Qualcomm Hexagon 685 DSP is a Boon for Machine Learning

Qualcomm’s Snapdragon 845 – the newest chip in its Snapdragon mobile processor series – is shaping up to be a powerhouse, though not necessarily through just conventional CPU and GPU improvements. It does boast updated CPU cores, a new, third-generation Spectra image signal processor (ISP) that can capture video in 10-bit color, and an architecture that’s 30 percent more power-efficient than the previous generation. But one of its most impressive (and often unrecognized) aspects is a co-processor that can juggle sensor, photo, and AI data in real time.

Just what makes Qualcomm’s Hexagon 685 DSP tick?

hexagon dsp

The Hexagon DSP architecture in the Snapdragon 835. Source: Qualcomm

“The Hexagon processor is a hardware multi-threaded, variable instruction length, VLIW processor architecture developed for efficient control and signal processing code execution at low power levels (…) ” – Qualcomm

To understand what makes the Hexagon DSP and other chips like it so unique, it helps to know that machine learning and artificial intelligence are actually powered up by the kind of math most engineering students are required to learn. Machine learning in particular requires computations with large vectors, which poses a challenge for general-purpose smartphone, tablet, and PC processors. It’s harder for general-purpose processors to compute algorithms like stochastic gradient descent so quickly and in a power-efficient manner that enables smartphone applications. The Hexagon 685 DSP was introduced to handle image and sensor data processing, being famous for what it enabled in smartphone photography (like on the Pixel line) and its “low-power island”, which became integrated with Google’s All-Ways Aware API. But the included HVX contexts (more on this later) allow for much more than that — halfway between a general purpose processor and a fixed-function core, the Hexagon 685 DSP sees terrific efficiency while computing the math behind on-device machine-learning while having the flexibility of a more-programmable device.

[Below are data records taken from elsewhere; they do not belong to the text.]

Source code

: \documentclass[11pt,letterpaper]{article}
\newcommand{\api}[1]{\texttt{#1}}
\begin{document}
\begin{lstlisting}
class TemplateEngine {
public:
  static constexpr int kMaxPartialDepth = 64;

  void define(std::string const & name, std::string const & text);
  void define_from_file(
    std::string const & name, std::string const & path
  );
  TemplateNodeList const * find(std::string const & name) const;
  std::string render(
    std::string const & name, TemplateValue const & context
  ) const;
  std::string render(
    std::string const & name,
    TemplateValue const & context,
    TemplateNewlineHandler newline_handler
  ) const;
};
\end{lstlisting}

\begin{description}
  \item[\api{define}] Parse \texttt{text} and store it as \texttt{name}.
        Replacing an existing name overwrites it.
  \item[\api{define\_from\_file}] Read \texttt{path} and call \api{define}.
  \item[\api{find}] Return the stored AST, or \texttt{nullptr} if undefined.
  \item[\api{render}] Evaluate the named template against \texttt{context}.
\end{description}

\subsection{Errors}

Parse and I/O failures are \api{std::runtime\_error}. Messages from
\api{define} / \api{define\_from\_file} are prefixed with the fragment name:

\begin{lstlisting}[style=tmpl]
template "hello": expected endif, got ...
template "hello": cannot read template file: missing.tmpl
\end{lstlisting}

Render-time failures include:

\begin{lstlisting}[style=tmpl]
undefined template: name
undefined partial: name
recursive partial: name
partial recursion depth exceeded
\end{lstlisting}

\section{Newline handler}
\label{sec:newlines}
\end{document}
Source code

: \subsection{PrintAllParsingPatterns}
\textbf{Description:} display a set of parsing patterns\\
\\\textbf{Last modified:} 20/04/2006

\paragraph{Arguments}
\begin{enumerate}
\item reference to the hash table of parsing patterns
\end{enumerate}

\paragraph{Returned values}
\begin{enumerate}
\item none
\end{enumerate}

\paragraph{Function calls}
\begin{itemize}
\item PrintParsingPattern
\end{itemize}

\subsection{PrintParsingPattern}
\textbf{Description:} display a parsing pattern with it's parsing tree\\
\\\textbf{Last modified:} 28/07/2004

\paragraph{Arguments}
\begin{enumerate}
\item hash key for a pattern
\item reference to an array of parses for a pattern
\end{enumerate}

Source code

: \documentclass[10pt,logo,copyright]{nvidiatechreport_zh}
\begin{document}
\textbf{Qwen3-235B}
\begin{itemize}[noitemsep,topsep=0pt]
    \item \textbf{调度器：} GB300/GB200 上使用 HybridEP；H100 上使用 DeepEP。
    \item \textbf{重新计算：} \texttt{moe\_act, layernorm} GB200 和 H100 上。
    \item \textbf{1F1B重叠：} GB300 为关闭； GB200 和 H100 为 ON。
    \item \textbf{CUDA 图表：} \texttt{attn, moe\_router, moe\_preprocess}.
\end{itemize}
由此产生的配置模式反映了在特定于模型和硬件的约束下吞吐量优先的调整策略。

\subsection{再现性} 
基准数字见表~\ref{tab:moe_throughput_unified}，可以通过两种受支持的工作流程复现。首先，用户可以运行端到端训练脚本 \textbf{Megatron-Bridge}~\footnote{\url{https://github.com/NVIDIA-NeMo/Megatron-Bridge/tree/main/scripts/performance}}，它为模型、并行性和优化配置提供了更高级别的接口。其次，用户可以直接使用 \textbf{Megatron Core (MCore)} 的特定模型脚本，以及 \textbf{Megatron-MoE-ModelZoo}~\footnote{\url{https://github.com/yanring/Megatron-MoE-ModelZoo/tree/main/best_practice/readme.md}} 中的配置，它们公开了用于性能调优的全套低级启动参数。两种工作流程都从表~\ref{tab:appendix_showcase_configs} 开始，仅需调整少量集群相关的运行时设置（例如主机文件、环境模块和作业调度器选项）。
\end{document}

AI chips like the programmable Hexagon 685 DSP (compute unit), which are sometimes referred to as “neural processing units,” “neural engines,” or “machine learning cores,” are tailored specifically to AI algorithms’ mathematical needs. They’re much more rigid in design than a traditional CPU, and contain special instructions and arrangements (in the Hexagon 685 DSP’s case, the aforementioned HVX architecture) that accelerate certain scalar and vector operations — which becomes noticeable in large-scale implementations.

The Snapdragon 845’s Hexagon 685 DSP can handle up to thousands of bits of vector units per processing cycle, compared to the average CPU core’s hundreds of bits per cycle. That’s no accident. “Vector math is the foundation of deep learning,” said Travis Lanier, Senior Director of Product Management at Qualcomm.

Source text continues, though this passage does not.